[lit-ideas] Re: American poetic scene at the beginning of 72

  • From: Eric Yost <eyost1132@xxxxxxxxxxxxx>
  • To: lit-ideas@xxxxxxxxxxxxx
  • Date: Wed, 11 Oct 2006 19:28:10 -0400

>>I also don't think Hart Crane was a very good poet . . .

His best stuff is so good! Here's one of his early poems.

 *Chaplinesque*

by Hart Crane


We make our meek adjustments, Contented with such random consolations As the wind deposits In slithered and too ample pockets.
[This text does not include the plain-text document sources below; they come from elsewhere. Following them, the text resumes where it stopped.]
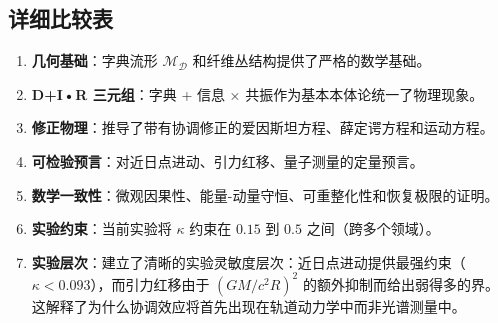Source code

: \documentclass[11pt,a4paper]{article}
\begin{document}
	\subsection{详细比较表}
	\begin{enumerate}
		\item \textbf{几何基础}：字典流形 $\mathcal{M}_{\mathcal{D}}$ 和纤维丛结构提供了严格的数学基础。
		
		\item \textbf{D+I•R 三元组}：字典 + 信息 × 共振作为基本本体论统一了物理现象。
		
		\item \textbf{修正物理}：推导了带有协调修正的爱因斯坦方程、薛定谔方程和运动方程。
		
		\item \textbf{可检验预言}：对近日点进动、引力红移、量子测量的定量预言。
		
		\item \textbf{数学一致性}：微观因果性、能量-动量守恒、可重整化性和恢复极限的证明。
		
		\item \textbf{实验约束}：当前实验将 $\kappa$ 约束在 $0.15$ 到 $0.5$ 之间（跨多个领域）。
		
		\item \textbf{实验层次}：建立了清晰的实验灵敏度层次：近日点进动提供最强约束（$\kappa < 0.093$），而引力红移由于 $(GM/c^2R)^2$ 的额外抑制而给出弱得多的界。这解释了为什么协调效应将首先出现在轨道动力学中而非光谱测量中。
	\end{enumerate}
\end{document}
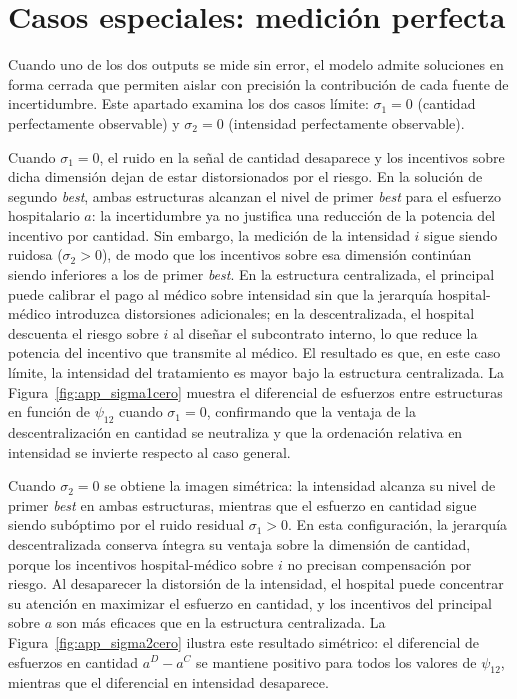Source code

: \documentclass[12pt, a4paper, twoside, openright]{book}
\theoremstyle{plain}
\theoremstyle{definition}
\theoremstyle{remark}
\begin{document}
\section{Casos especiales: medición perfecta}

Cuando uno de los dos outputs se mide sin error, el modelo admite soluciones en forma cerrada que permiten aislar con precisión la contribución de cada fuente de incertidumbre. Este apartado examina los dos casos límite: $\sigma_1=0$ (cantidad perfectamente observable) y $\sigma_2=0$ (intensidad perfectamente observable).

Cuando $\sigma_1=0$, el ruido en la señal de cantidad desaparece y los incentivos sobre dicha dimensión dejan de estar distorsionados por el riesgo. En la solución de segundo \textit{best}, ambas estructuras alcanzan el nivel de primer \textit{best} para el esfuerzo hospitalario $a$: la incertidumbre ya no justifica una reducción de la potencia del incentivo por cantidad. Sin embargo, la medición de la intensidad $i$ sigue siendo ruidosa ($\sigma_2>0$), de modo que los incentivos sobre esa dimensión continúan siendo inferiores a los de primer \textit{best}. En la estructura centralizada, el principal puede calibrar el pago al médico sobre intensidad sin que la jerarquía hospital-médico introduzca distorsiones adicionales; en la descentralizada, el hospital descuenta el riesgo sobre $i$ al diseñar el subcontrato interno, lo que reduce la potencia del incentivo que transmite al médico. El resultado es que, en este caso límite, la intensidad del tratamiento es mayor bajo la estructura centralizada. La Figura~\ref{fig:app_sigma1cero} muestra el diferencial de esfuerzos entre estructuras en función de $\psi_{12}$ cuando $\sigma_1=0$, confirmando que la ventaja de la descentralización en cantidad se neutraliza y que la ordenación relativa en intensidad se invierte respecto al caso general.

Cuando $\sigma_2=0$ se obtiene la imagen simétrica: la intensidad alcanza su nivel de primer \textit{best} en ambas estructuras, mientras que el esfuerzo en cantidad sigue siendo subóptimo por el ruido residual $\sigma_1>0$. En esta configuración, la jerarquía descentralizada conserva íntegra su ventaja sobre la dimensión de cantidad, porque los incentivos hospital-médico sobre $i$ no precisan compensación por riesgo. Al desaparecer la distorsión de la intensidad, el hospital puede concentrar su atención en maximizar el esfuerzo en cantidad, y los incentivos del principal sobre $a$ son más eficaces que en la estructura centralizada. La Figura~\ref{fig:app_sigma2cero} ilustra este resultado simétrico: el diferencial de esfuerzos en cantidad $a^D - a^C$ se mantiene positivo para todos los valores de $\psi_{12}$, mientras que el diferencial en intensidad desaparece.
\end{document}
For we can still love the world, who find
A famished kitten on the step, and know
Recesses for it from the fury of the street,
Or warm torn elbow coverts.

We will sidestep, and to the final smirk
Dally the doom of that inevitable thumb
That slowly chafes its puckered index toward us,
Facing the dull squint of that innocence
And what surprise!

And yet these fine collapses are not lies
More than pirouettes of any pliant cane:
Our obsequies are, in a way, no enterprise.
We can evade you, and all else but the heart:
What blame to us if the heart lives on.

The game enforces smirks; but we have seen
The moon in lonely alleys make
A grail of laughter of an empty ash can,
And through all sound of gaiety and quest
Have heard a kitten in the wilderness.